Marvt74;30482082 said:
It's black lava salt. From a bit of googling it's salt which has been coloured by charcoal left from volcanic eruptions.

Has anyone tried it? Otherwise whats your salt of choice?
It does have a slightly different flavour (I have black salt from Hawaii and some other volcanic regions) and lends itself to certain dishes, but it is more of a visual thing - the average person will react more to the colour and then think about the taste than being able to discern it from a blind tasting. But I do think that the better coloured salts lend far more to a dish than just aesthetics.

I use all types of salt in my cooking - Maldon is my go-to for general seasoning and finishing dishes, I use Kosher for curing, salting, etc and rely on table salt for high-volume tasks.

Then I have black, pink, smoked and various other types of salts for either finishing or dressing dishes or imparting certain flavours into things. I also 'make' my own flavoured salts for certain dishes, which sounds fancy but is anything but and gets used more for finishing than anything else.
 
Punt;30482248 said:
Maldon's for me, everywhere sells it. Though the last box I got was a bit hard to crumble, usually easy. Had the pink stuff too, couldn't tell the difference.

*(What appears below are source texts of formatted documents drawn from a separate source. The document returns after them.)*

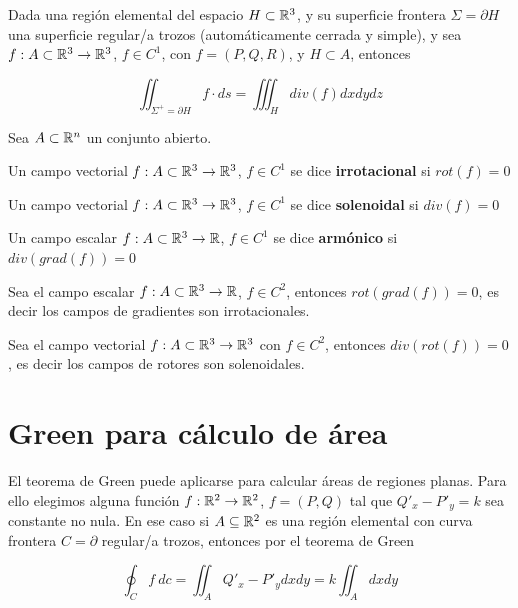 \begin{theorem} 
Dada una región elemental del espacio $H \subset \mathbb{R}^3$, y su superficie frontera $ \Sigma = \partial H$ una superficie regular/a trozos (automáticamente cerrada y simple), y sea $ f : A \subset \mathbb{R}^3 \to \mathbb{R}^3$, $f \in C^1$, con $ f = (P,Q,R)$, y $ H \subset A$, entonces

$$ \displaystyle \iint_{\Sigma^+ = \partial H} f \cdot ds = \iiint_H div(f) dxdydz $$
\end{theorem}

\begin{definition}
Sea $A \subset \mathbb{R}^n$ un conjunto abierto.

Un campo vectorial $f: A \subset \mathbb{R}^3 \to \mathbb{R}^3$, $ f \in C^1$ se dice \textbf{irrotacional}  si $ rot(f) = 0$

Un campo vectorial $f: A \subset \mathbb{R}^3 \to \mathbb{R}^3$, $ f \in C^1$ se dice \textbf{solenoidal}  si $ div(f) = 0$

Un campo escalar $ f: A \subset \mathbb{R}^3 \to \mathbb{R}$, $ f \in C^1$ se dice \textbf{armónico}  si $ div(grad(f)) = 0$
\end{definition}

\begin{theorem}
Sea el campo escalar $f: A \subset \mathbb{R}^3 \to \mathbb{R}$, $ f \in C^2$, entonces $ rot(grad(f)) = 0$, es decir los campos de gradientes son irrotacionales.

Sea el campo vectorial $f: A \subset \mathbb{R}^3 \to \mathbb{R}^3$ con $ f \in C^2$, entonces $div(rot(f)) = 0$, es decir los campos de rotores son solenoidales.
\end{theorem}


\section{Green para cálculo de área}

El teorema de Green puede aplicarse para calcular áreas de regiones planas.  Para ello elegimos alguna función $f : \mathbb{R}^2 \to \mathbb{R}^2$, $f = (P,Q)$ tal que $Q'_x - P'_y = k$ sea constante no nula.  En ese caso si $A \subseteq \mathbb{R}^2$ es una región elemental con curva frontera $C = \partial $ regular/a trozos, entonces por el teorema de Green

$$ \oint_C f \ dc = \iint_A Q'_x - P'_y dxdy = k \iint_A dxdy $$

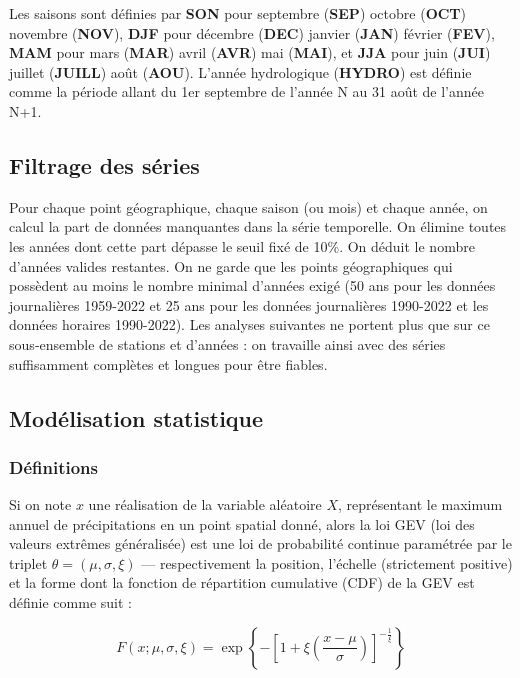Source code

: \documentclass[
  article,
  nofooter,
  noheadings]{jss}
\begin{document}
Les saisons sont définies par \textbf{SON} pour septembre (\textbf{SEP})
octobre (\textbf{OCT}) novembre (\textbf{NOV}), \textbf{DJF} pour
décembre (\textbf{DEC}) janvier (\textbf{JAN}) février (\textbf{FEV}),
\textbf{MAM} pour mars (\textbf{MAR}) avril (\textbf{AVR}) mai
(\textbf{MAI}), et \textbf{JJA} pour juin (\textbf{JUI}) juillet
(\textbf{JUILL}) août (\textbf{AOU}). L'année hydrologique
(\textbf{HYDRO}) est définie comme la période allant du 1er septembre de
l'année N au 31 août de l'année N+1.

\subsection{Filtrage des séries}\label{filtrage-des-suxe9ries}

Pour chaque point géographique, chaque saison (ou mois) et chaque année,
on calcul la part de données manquantes dans la série temporelle. On
élimine toutes les années dont cette part dépasse le seuil fixé de 10\%.
On déduit le nombre d'années valides restantes. On ne garde que les
points géographiques qui possèdent au moins le nombre minimal d'années
exigé (50 ans pour les données journalières 1959-2022 et 25 ans pour les
données journalières 1990-2022 et les données horaires 1990-2022). Les
analyses suivantes ne portent plus que sur ce sous‑ensemble de stations
et d'années : on travaille ainsi avec des séries suffisamment complètes
et longues pour être fiables.

\subsection{Modélisation statistique}\label{moduxe9lisation-statistique}

\subsubsection{Définitions}\label{duxe9finitions}

Si on note \(x\) une réalisation de la variable aléatoire \(X\),
représentant le maximum annuel de précipitations en un point spatial
donné, alors la loi GEV (loi des valeurs extrêmes généralisée) est une
loi de probabilité continue paramétrée par le triplet
\(\theta = (\mu, \sigma, \xi)\) --- respectivement la position,
l'échelle (strictement positive) et la forme dont la fonction de
répartition cumulative (CDF) de la GEV est définie comme suit :

\[
F(x;\mu ,\sigma ,\xi ) = \exp \left\{ -\left[ 1 + \xi \left( \frac{x - \mu}{\sigma} \right) \right]^{-\frac{1}{\xi}} \right\}
\]
\end{document}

I'm another Maldon's user but only recently made the switch as I've got more and more into my cooking. Before I would just use normal table salt and I still do for certain tasks like boiling pasta/potatos etc. Much prefer using Maldon's in my cooking now and as Punt has said everywhere sells it (including our local Sainsburys) so it's easy to get.

Haven't tried pink salt but may give it a go at some point.
 
Not salt but pepper

Bought some Phu Quoc black peppercorns recently, tried biting into one alongside a "normal" one, about blew my head off :p
 
I know that Himalayan Pink Salt is all the rage at the moment but i like to be awkward!

A few years ago i bought some Hawaiian red salt in Spain and it gave a fantastic flavour. I just went to buy some more having ran out and saw this

https://www.amazon.co.uk/Pacifica-H...&qid=1486548960&sr=8-3&keywords=hawaiian+salt

It's black lava salt. From a bit of googling it's salt which has been coloured by charcoal left from volcanic eruptions.

Has anyone tried it? Otherwise whats your salt of choice?